══ INPUT FOR THIS TASK

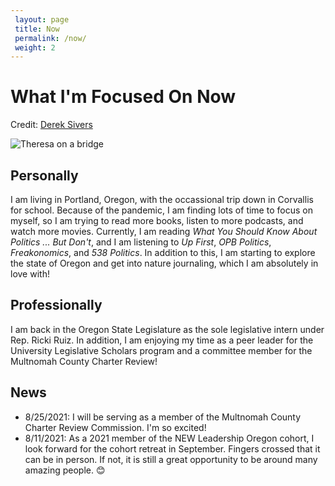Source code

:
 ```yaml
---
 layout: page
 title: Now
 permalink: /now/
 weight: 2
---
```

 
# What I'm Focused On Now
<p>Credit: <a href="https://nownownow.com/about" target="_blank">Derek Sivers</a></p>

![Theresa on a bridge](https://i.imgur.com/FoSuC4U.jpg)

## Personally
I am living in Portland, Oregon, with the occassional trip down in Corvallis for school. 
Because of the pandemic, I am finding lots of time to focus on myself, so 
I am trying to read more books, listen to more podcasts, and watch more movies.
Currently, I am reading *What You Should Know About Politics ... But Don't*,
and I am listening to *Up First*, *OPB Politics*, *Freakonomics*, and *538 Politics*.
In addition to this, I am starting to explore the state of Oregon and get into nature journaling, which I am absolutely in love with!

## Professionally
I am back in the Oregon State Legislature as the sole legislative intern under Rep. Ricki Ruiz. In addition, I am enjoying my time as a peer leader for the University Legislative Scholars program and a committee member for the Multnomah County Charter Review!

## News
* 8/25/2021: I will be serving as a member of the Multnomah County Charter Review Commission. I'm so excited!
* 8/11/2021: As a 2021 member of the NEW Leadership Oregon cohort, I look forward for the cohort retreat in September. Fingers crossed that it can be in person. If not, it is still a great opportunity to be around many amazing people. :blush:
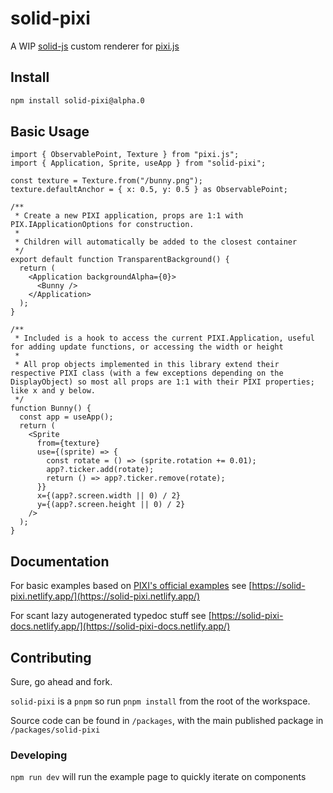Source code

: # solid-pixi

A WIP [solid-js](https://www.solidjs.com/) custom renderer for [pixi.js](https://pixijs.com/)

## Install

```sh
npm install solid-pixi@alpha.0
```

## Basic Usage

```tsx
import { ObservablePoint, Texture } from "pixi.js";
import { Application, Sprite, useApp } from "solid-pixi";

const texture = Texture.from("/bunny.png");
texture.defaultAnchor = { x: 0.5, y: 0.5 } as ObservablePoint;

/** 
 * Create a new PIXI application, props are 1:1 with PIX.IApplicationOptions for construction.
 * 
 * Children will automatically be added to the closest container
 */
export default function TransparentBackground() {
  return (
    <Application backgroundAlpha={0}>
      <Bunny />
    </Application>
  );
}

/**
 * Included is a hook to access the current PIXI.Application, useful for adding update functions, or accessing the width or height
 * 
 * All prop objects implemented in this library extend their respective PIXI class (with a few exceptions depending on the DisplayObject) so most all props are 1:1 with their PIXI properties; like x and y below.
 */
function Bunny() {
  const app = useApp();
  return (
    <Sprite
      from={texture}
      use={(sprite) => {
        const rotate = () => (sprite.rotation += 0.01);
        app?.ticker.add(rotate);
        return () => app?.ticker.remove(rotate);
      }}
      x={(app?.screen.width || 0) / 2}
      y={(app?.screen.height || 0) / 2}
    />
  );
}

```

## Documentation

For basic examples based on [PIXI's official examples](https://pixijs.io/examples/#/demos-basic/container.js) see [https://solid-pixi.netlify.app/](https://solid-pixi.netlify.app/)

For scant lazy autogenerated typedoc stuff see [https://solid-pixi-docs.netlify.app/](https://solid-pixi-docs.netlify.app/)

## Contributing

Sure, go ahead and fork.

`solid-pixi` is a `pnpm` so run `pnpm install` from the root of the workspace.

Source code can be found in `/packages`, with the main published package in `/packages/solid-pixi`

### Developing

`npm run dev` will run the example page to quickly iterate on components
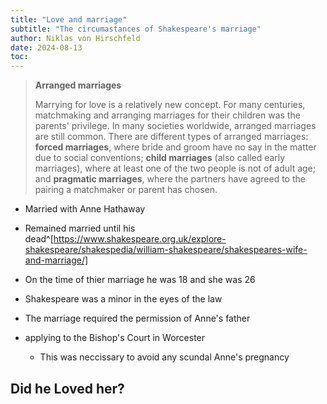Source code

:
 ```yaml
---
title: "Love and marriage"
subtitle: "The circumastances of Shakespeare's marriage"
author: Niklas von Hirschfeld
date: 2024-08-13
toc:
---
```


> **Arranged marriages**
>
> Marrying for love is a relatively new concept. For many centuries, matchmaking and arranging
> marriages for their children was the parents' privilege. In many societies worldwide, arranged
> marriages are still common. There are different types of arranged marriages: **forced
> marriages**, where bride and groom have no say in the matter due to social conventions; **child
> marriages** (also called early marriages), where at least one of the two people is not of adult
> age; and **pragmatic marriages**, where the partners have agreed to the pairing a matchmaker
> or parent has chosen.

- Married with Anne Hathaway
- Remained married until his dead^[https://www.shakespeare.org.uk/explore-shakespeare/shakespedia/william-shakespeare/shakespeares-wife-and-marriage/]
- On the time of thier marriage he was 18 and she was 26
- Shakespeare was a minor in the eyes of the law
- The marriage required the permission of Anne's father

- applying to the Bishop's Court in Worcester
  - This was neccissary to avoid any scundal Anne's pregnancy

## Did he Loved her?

════
══ INPUT FOR THIS TASK

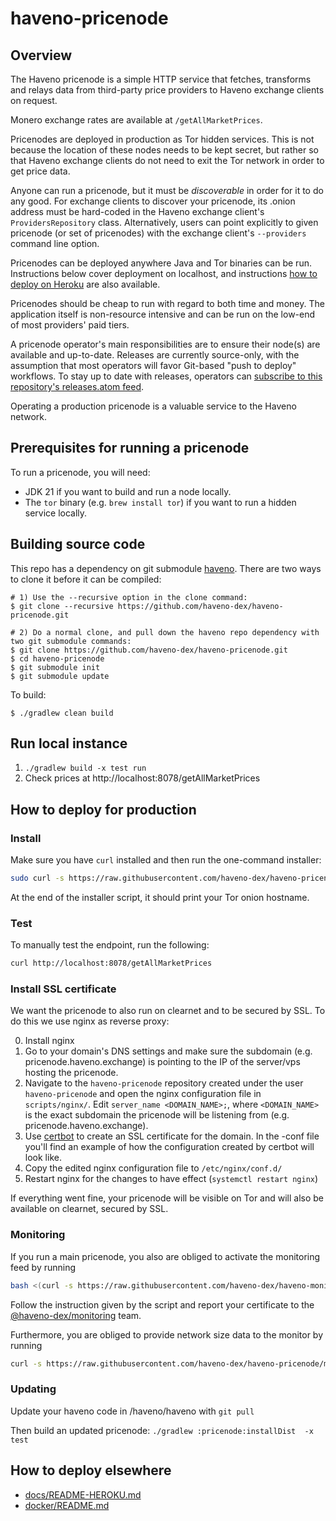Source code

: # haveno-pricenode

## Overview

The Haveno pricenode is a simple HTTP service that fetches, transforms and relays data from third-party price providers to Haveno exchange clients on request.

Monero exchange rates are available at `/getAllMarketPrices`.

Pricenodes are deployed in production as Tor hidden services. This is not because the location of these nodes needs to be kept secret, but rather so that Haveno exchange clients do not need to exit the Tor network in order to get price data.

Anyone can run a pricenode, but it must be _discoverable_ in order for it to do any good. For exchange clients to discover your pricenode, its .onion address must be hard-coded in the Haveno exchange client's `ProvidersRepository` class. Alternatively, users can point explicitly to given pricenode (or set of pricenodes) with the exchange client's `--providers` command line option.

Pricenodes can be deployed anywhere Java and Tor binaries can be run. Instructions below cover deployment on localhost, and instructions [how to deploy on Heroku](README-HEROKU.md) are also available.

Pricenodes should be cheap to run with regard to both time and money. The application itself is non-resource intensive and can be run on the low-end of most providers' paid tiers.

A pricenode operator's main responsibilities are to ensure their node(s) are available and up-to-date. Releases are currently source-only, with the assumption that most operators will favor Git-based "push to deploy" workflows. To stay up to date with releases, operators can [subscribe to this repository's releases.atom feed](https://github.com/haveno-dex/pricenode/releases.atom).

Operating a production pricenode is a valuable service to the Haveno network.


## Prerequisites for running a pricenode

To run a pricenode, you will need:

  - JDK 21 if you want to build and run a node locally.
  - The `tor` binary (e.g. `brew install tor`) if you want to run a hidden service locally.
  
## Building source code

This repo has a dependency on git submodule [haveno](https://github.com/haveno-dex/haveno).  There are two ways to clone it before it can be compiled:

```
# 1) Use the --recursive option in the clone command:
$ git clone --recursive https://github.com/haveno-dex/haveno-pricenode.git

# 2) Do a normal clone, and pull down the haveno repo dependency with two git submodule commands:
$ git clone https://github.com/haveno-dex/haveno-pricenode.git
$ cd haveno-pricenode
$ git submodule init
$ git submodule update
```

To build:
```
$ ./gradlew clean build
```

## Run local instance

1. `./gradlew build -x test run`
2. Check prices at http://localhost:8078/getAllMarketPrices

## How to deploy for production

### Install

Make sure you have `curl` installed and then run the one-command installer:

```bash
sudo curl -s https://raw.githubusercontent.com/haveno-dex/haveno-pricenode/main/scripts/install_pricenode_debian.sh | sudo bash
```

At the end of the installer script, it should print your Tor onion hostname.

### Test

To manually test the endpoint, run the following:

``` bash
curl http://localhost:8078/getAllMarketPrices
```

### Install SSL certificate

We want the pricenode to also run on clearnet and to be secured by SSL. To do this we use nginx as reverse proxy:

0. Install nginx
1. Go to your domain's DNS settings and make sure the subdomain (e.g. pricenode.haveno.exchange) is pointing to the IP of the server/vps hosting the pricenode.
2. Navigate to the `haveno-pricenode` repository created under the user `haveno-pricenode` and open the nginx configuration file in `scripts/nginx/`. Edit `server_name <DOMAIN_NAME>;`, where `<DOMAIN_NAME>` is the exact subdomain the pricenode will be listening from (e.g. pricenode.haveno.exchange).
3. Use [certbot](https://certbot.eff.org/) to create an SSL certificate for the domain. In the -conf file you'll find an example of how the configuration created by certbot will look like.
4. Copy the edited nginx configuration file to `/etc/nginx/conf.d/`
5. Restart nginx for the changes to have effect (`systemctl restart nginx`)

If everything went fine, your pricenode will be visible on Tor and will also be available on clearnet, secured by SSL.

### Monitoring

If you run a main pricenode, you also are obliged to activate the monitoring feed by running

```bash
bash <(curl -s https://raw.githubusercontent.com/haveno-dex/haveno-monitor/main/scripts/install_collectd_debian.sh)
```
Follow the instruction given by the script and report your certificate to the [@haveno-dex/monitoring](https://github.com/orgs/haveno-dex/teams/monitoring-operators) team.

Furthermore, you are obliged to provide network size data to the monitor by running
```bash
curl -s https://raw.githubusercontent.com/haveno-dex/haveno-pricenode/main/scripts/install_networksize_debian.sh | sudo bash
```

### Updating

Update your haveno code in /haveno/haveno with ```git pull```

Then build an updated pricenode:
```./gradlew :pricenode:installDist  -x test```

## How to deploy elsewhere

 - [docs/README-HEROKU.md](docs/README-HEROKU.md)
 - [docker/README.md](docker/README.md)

════
══ INPUT FOR THIS TASK

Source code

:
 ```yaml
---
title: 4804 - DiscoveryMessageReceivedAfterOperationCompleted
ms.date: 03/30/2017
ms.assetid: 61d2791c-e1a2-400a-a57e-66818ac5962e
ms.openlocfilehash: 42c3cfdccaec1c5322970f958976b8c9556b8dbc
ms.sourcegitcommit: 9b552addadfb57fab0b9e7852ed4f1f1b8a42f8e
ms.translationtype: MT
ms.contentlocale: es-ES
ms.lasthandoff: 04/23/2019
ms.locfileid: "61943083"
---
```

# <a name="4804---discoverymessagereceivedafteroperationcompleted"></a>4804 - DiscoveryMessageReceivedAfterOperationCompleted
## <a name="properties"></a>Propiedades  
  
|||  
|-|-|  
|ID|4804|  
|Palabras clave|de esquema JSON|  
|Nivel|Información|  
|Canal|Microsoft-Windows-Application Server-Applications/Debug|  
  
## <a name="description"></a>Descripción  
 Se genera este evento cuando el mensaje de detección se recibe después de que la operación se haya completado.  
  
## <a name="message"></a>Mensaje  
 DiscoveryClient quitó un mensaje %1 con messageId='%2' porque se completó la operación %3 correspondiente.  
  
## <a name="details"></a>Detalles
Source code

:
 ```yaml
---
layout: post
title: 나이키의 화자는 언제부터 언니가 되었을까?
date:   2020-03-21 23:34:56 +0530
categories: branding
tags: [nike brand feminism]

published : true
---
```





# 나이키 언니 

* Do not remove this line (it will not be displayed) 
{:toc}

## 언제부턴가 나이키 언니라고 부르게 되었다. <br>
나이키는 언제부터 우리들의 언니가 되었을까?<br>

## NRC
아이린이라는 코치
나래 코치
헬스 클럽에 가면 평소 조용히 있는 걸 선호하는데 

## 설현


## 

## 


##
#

════

TASK DESCRIPTION | Return every line above in which the string "scripts" occurs.

OUTPUT OF THE EXERCISE |
sudo curl -s https://raw.githubusercontent.com/haveno-dex/haveno-pricenode/main/scripts/install_pricenode_debian.sh | sudo bash
2. Navigate to the `haveno-pricenode` repository created under the user `haveno-pricenode` and open the nginx configuration file in `scripts/nginx/`. Edit `server_name <DOMAIN_NAME>;`, where `<DOMAIN_NAME>` is the exact subdomain the pricenode will be listening from (e.g. pricenode.haveno.exchange).
bash <(curl -s https://raw.githubusercontent.com/haveno-dex/haveno-monitor/main/scripts/install_collectd_debian.sh)
curl -s https://raw.githubusercontent.com/haveno-dex/haveno-pricenode/main/scripts/install_networksize_debian.sh | sudo bash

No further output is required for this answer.